Dataset entries
Start of Block

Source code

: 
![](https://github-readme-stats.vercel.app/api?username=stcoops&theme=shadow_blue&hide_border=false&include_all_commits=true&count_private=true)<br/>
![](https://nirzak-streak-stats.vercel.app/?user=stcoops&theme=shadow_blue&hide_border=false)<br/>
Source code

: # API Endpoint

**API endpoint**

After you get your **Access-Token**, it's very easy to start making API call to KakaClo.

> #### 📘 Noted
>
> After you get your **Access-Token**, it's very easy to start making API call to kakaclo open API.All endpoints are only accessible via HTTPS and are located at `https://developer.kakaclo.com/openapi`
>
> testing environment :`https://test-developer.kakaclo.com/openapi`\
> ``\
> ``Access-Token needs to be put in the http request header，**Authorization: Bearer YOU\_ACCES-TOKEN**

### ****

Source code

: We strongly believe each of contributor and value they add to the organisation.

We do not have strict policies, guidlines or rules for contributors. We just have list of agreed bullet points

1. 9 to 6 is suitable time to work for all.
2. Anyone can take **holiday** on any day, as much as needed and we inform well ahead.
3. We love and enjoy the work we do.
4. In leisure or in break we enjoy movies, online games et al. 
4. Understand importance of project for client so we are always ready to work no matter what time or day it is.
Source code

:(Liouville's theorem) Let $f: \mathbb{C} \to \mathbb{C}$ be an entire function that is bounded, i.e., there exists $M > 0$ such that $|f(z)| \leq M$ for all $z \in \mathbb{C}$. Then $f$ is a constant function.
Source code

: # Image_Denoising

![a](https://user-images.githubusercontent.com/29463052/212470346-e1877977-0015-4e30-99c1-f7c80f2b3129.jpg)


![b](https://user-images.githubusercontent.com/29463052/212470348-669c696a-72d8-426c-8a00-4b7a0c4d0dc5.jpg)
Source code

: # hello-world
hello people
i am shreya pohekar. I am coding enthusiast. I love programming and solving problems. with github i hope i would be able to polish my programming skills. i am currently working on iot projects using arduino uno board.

End of Block

**YOUR GOAL**
Lines with the word "githubusercontent" in them should be copied from the preceding records.

**ANSWER AREA**
![a](https://user-images.githubusercontent.com/29463052/212470346-e1877977-0015-4e30-99c1-f7c80f2b3129.jpg)
![b](https://user-images.githubusercontent.com/29463052/212470348-669c696a-72d8-426c-8a00-4b7a0c4d0dc5.jpg)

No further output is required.